Playing Off of Faith With Tamika Catchings

Beliefnet interviews Olympic athlete and WNBA star Tamika Catchings about playing for her country and how she practices her beliefs.

 


Photo courtesy of USA Basketball

It’s no wonder that Tamika Catchings is one of the WNBA’s most popular players. She’s accessible to the fans, she’s active in the community, she plays with as much heart as any athlete to ever step foot on the court, and her smile is an infectious reminder of her genuinely kindhearted personality.

This summer, Catchings will get even more opportunities to rub off on those around her as the star of both the Indiana Fever and the U.S. Olympic Team. In this Inspiring Athletes conversation, Catchings talks about some of the difficulties she faced as a child, how she hopes to help others through their challenges and the role that her relationship with God plays in her everyday life:

For more great interviews from Chad check out Inspiring Athletes!

What are some of the childhood difficulties you overcame?

Growing up I had a hearing problem and I had to wear hearing aids. Back then they didn’t have the small ones. They had the big behind-the-ear ones. So that was a struggle for me, just being different. Along with that, I had speech problems. Whether it was getting made fun of for the way I looked with my hearing aids or the way that I talked, it was a struggle. And eventually I had to wear glasses and braces, a little bit of everything. I wanted to fit in. I didn’t want to get talked about for the different things that I had going on. That was something I struggled with until I was in second grade. I got tired of being made fun of, so one day I was walking home from school and I just took my hearing aids off and threw them in a field. Of course, my mom and dad weren’t very happy with me. I knew I was going to have to face the consequences, but I just wanted to fit in. I was willing to make that sacrifice. When I got into sixth grade, my mom and dad divorced. That was another struggle. From that point, that’s when I really started to look at sports as an outlet to get away and do something I didn’t have to think about.

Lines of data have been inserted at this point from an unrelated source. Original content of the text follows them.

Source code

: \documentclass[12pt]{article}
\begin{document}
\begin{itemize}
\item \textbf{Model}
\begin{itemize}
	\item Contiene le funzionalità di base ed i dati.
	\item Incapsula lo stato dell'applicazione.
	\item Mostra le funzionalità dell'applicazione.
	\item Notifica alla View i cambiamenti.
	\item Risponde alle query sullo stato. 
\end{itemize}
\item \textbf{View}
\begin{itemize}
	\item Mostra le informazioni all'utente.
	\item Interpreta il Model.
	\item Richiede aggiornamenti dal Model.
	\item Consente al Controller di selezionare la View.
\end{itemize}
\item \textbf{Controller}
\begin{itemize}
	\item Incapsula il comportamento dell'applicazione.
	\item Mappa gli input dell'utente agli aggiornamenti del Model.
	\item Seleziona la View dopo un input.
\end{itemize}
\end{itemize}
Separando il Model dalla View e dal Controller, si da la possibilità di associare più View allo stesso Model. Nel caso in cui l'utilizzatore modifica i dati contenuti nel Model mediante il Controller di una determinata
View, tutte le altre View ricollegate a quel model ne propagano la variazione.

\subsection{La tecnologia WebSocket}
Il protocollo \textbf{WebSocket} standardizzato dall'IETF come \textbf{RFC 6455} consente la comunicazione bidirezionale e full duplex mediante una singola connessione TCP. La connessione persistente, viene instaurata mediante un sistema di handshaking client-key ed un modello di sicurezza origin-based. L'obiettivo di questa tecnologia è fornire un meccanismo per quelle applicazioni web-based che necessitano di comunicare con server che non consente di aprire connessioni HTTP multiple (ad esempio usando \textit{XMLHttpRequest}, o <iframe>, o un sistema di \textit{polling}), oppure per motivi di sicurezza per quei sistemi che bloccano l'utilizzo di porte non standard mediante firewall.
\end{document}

I just went out and did it.

Does your story help you better relate to young people and their struggles?

Every single place I talk, whether it’s to a group of kids or at a university or wherever I go, I always ask them a series of questions. By the end of my time, every single person has raised his or her hand. It’s different when you hear someone talk and you have nothing in common. They’re talking about something that’s over your head. But a lot of the stuff that I talk about is real life situations; my story, what I’ve gone through, how I’ve overcome, and of course my faith. Everyone plays off my faith. Being a WNBA player gives me a great platform to be able to give my testimony and talk about my faith without pushing it on people.

What has God taught you through these challenges?

God has taught me about patience and about accepting myself for who I am and knowing that He formed me and made me unique. He made everyone uniquely wonderful. That’s been the biggest thing for me. Every single cell, every single muscle, every single thing about my body, He created and He formed—and even my personality. I never thought I’d be able to speak in front of hundreds of people and have a story and a testimony. That’s the thing that God has showed me—just accepting myself. And he’s also shown me patience through the injuries I’ve had, and the relationships I’ve been through and the things I want in my life. It’s like He’s saying, “Be still and be patient.”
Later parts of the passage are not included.